CBT utilizes techniques to identify and modify maladaptive thoughts and behaviors (Beck 2011). A key CBT behavioral treatment for anxiety is exposure . Exposure approaches are based on classical conditioning theory. Exposure includes taking a feared, although not actually dangerous, stimulus and providing the individual with opportunities to experience the stimulus without associated negative consequences. The rationale is that repeated exposures without negative experiences other than the fear and anxiety will result in a reduction of fear. Exposure techniques may also include pairing feared stimuli with a positive experience, such as a relaxation exercise. The goal of Exposure is for the client to reach a point of habituation, which is achieved by first igniting the client’s fears. The anxiety and fear experienced during an exposure typically increases, reaches a plateau, and then decreases over time (Muller and Schultz 2012). Exposure exercises can take different forms, including either imaginal, in which one imagines the feared stimulus, or in vivo, when one confronts the stimulus directly. Exposure techniques can also vary in the progression of intensity. Systematic desensitization, for example, involves the creation of a hierarchy of feared stimuli and exposes the client gradually. Flooding, on the other hand, is an exposure that starts with the primary feared object. Exposure are a major behavioral technique utilized in CBT for anxiety and are often used to combat avoidance strategies (Beck 2011). Additional behavioral techniques that can be used include skills training and relaxation.

1.3 Current State of the use of Empirically Supported Treatments (EST)

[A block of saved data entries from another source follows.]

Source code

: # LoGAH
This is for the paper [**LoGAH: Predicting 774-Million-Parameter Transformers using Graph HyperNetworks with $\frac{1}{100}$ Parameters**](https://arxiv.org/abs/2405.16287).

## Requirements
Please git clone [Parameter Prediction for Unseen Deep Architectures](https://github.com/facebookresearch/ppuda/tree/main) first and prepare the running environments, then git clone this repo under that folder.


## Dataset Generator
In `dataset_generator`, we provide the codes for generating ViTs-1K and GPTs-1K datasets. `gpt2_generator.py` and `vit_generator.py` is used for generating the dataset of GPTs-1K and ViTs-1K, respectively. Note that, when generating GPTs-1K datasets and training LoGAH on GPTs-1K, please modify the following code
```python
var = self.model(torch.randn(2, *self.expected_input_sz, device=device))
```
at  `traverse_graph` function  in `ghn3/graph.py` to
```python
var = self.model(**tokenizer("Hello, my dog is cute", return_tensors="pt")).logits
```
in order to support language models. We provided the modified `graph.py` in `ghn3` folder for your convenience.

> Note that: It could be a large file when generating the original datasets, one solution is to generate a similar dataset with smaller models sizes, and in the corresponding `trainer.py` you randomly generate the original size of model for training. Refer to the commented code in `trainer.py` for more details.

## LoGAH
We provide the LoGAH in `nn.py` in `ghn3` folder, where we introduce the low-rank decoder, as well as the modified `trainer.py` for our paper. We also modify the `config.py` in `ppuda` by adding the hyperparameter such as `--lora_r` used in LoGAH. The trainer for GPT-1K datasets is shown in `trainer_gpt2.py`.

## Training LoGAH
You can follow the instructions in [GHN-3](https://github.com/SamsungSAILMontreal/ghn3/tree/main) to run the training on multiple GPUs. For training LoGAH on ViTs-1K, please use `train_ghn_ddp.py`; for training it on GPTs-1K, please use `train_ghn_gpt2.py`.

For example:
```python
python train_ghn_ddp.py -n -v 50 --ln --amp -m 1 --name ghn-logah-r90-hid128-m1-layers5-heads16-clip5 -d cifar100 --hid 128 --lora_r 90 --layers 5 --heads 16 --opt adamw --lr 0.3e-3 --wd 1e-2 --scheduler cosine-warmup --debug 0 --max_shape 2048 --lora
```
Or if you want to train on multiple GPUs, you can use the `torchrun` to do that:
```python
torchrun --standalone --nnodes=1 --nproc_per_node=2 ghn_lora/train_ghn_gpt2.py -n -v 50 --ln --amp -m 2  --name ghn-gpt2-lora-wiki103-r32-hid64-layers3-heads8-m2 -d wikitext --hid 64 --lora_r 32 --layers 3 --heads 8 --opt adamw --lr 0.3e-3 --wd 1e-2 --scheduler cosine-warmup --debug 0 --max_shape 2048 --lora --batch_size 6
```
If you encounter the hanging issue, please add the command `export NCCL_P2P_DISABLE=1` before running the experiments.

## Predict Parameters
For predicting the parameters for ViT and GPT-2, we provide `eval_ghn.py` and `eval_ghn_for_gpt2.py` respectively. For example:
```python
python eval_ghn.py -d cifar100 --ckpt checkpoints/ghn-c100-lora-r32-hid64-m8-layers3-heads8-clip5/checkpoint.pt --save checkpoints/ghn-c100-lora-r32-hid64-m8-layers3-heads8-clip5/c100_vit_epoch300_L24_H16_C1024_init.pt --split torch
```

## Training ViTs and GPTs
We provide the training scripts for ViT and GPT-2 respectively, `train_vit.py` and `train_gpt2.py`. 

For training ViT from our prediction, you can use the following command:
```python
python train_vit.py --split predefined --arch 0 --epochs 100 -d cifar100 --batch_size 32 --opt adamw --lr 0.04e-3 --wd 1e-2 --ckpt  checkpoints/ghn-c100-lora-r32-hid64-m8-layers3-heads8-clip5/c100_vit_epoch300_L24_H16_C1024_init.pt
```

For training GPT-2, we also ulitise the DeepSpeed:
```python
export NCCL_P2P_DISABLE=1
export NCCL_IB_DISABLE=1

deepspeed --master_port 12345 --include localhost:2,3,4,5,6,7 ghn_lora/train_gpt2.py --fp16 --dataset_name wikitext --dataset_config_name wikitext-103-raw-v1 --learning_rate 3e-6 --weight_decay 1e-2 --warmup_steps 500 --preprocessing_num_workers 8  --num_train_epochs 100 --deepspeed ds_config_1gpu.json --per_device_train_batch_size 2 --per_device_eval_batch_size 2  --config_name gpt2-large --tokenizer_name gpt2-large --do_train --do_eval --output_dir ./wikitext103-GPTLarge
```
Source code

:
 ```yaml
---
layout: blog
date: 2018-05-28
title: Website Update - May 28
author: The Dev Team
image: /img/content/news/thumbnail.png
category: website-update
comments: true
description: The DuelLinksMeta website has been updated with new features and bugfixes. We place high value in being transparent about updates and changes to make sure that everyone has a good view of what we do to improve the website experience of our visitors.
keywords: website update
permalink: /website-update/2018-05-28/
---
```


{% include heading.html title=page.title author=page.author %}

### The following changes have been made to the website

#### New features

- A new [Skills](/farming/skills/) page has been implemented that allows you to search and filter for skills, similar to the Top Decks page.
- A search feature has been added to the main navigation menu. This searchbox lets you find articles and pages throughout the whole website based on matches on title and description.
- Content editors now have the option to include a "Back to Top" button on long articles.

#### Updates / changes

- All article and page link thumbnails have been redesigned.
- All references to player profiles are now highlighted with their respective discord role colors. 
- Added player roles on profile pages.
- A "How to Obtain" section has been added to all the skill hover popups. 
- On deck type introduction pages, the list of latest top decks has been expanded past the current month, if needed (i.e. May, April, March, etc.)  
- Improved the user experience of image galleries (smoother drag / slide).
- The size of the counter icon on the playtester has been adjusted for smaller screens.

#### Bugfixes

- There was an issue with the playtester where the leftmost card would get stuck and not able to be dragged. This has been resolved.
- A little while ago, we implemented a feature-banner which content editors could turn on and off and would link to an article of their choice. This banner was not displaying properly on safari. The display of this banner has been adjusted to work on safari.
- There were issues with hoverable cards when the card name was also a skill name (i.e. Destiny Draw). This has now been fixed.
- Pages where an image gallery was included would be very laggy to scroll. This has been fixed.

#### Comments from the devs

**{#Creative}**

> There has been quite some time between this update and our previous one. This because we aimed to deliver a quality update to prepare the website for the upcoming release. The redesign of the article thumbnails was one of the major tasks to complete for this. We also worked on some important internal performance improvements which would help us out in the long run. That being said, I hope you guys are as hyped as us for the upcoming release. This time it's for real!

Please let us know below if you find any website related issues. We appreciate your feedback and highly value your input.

Although CBT techniques have been identified as the predominant treatment for anxiety disorders, the current state of usage for these techniques does not reflect the research that supports their efficacy. A 10-year follow-up survey conducted by Woody et al. (2005) compares the current state of EST usage with the usage in 1993. The study examined the use of ESTs for anxiety and stress disorders in doctoral programs and internship programs. Eight CBT treatments for anxiety and stress disorders were included on both surveys. Of these eight treatments, seven were taught in a supervised way by the majority of doctoral programs in 1993, while only two were taught in a supervised way in the 2003 follow-up. Although only two treatments were taught in a supervised way, most programs provided at least brief instruction in courses for seven of the treatments. A similar pattern can be observed in the percentages of use by internship programs. In 1993, most internship sites provided formal supervision for four of the eight treatment methods, while in 2003, this number dropped slightly to three. Thus, supervised training for ESTs at both the doctoral and internship levels is lacking, despite the evidence supporting these treatments (Woody et al. 2005). Although the frequency of use of ESTs in general clinical practice is unknown, the suspected levels of implementation are low, and research indicates that for CBT specifically, approximately 30 % of patients in therapy receive this treatment (Goisman et al. 1999). Further, exposure therapy is underutilized in clinical practice, largely due to lack of training and effective dissemination (Cahill et al. 2006; van Minnen et al. 2010; McManus et al. 2008).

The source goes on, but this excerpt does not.